The Philippines, through Department of Trade and Industry’s Board of Investments (BOI) Governor Lucita Reyes, Semiconductor and Electronics Industries in the Philippines (SEIPI) President Danilo Lachica and Ionics Vice-President for Operations Mr. Jay Chavez, recently participated at the celebration of World Trade Organization’s 20th Information Technology Agreement (ITA) Symposium held on 27-28 June in Geneva, Switzerland.
PH official participants at the 20th ITA in WTO. In photo (from left to right): SEIPI President Danilo Lachica, Philippine Trade and Investment Center (PTIC)-Geneva Commercial Attaché Magnolia Uy, Board of Investments (BOI) Governor Lucita Reyes and Ionics Vice President for Operations Jay Chavez. |
According to Magnolia Uy, DTI Philippine Trade and Investment Center in Geneva (PTIC-Geneva), the event allowed for the member countries to highlight ITA’s role of providing households and domestic businesses access to more affordable and higher-quality Information and Communication Technologies (ICTs) through tariffs elimination on hundreds of ICT products.
The Philippines, as one of the 82 signatories of ITA, has benefited from the initial ITA signed in 1996 and its expansion of list in 2015. According to the Philippines’ chief ITA negotiator and Board of Investment Governor Lucita Reyes, the country’s ITA membership helped lower prices for key ICT hardware inputs that the BPO industry depends upon. At present, the country’s ICT services exports account for roughly 70% of total services exports while the ICT goods exports account for more than 35% of total exported goods.

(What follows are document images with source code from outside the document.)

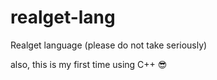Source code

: # realget-lang
Realget language (please do not take seriously)

also, this is my first time using C++ 😎
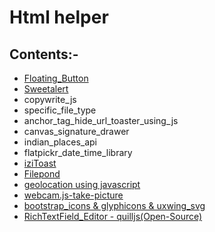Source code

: # Html helper

## Contents:-

- [Floating_Button](https://github.com/abhi7745/html_helper/tree/master/Floating_Button)
- [Sweetalert](https://github.com/abhi7745/html_helper/tree/master/Sweetalert) 
- copywrite_js 
- specific_file_type
- anchor_tag_hide_url_toaster_using_js
- canvas_signature_drawer 
- indian_places_api
- flatpickr_date_time_library
- [iziToast](https://github.com/abhi7745/html_helper/tree/master/iziToast)
- [Filepond](https://github.com/abhi7745/html_helper/tree/master/Filepond)
- [geolocation using javascript](https://github.com/abhi7745/html_helper/tree/master/geolocation) 
- [webcam.js-take-picture](https://github.com/abhi7745/html_helper/tree/master/webcam.js-take-picture)
- [bootstrap_icons & glyphicons & uxwing_svg](https://github.com/abhi7745/html_helper/tree/master/bootstrap_icons&glyphicons&uxwing_svg)
- [RichTextField_Editor - quilljs(Open-Source)]('https://github.com/abhi7745/html_helper/tree/master/RichTextField_Editors/quilljs)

In terms of ICT goods exports, Lachica added that the Philippine semiconductor and electronics industry continues to grow at a steady rate, ranking as the 17th largest exporter of ICT products in the world valued at approximately USD 24 billion (out of USD 29 billion total electronics exports).
However, according to Ionics Vice-President for Operations Jay Chavez, to sustain the demand of ICT services enterprises for ICT products, it is imperative for the Philippines to move up the value chain for ICT products by engaging in products and systems design and by taking manufacturing to the next level through the implementation of smart factory and Industry 4.0 technologies.
The ITA was finalized during the 1996 WTO Ministerial Conference in Hong Kong while the Philippines became a signatory to the Agreement in 1997. In 2012, members recognized that technological innovation had advanced to such an extent that many new categories of IT products were not covered by the existing agreement. As negotiations to expand the coverage of the Agreement began in 2012, the ITA expansion agreement (ITA-2) was concluded during the 2015 WTO Ministerial Conference in Nairobi. The Philippines availed of the flexibilities of extended staging of tariff reductions of the Agreement. Executive Order (EO) 21 that mandates the Philippines ITA commitment will enter into force on 1 July 2017.
WTO Director General Roberto Azevedo opened the Symposium and noted how exports in the products covered by the original Agreement tripled from USD 549 billion in 1996 to approximately USD 1.7 trillion in 2015 representing an annual growth rate of 6%.
At present, ITA products account for a remarkable 15% of all global manufacturing exports. ITA membership also increased from 29 WTO members in 1996 to 82 today, accounting for over 97% of global ICT trade.